# [WHAT NEEDS TO BE DONE]
The records are to be copied exactly and in full.

# [RECORDS TO USE]
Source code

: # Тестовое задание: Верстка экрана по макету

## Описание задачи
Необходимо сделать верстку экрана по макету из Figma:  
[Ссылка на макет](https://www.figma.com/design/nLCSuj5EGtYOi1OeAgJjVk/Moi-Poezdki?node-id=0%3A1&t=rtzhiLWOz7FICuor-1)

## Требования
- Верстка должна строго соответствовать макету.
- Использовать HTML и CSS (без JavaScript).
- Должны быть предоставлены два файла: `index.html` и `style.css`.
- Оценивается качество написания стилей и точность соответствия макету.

# [FINISHED EXERCISE]
Source code

: # Тестовое задание: Верстка экрана по макету

## Описание задачи
Необходимо сделать верстку экрана по макету из Figma:  
[Ссылка на макет](https://www.figma.com/design/nLCSuj5EGtYOi1OeAgJjVk/Moi-Poezdki?node-id=0%3A1&t=rtzhiLWOz7FICuor-1)

## Требования
- Верстка должна строго соответствовать макету.
- Использовать HTML и CSS (без JavaScript).
- Должны быть предоставлены два файла: `index.html` и `style.css`.
- Оценивается качество написания стилей и точность соответствия макету.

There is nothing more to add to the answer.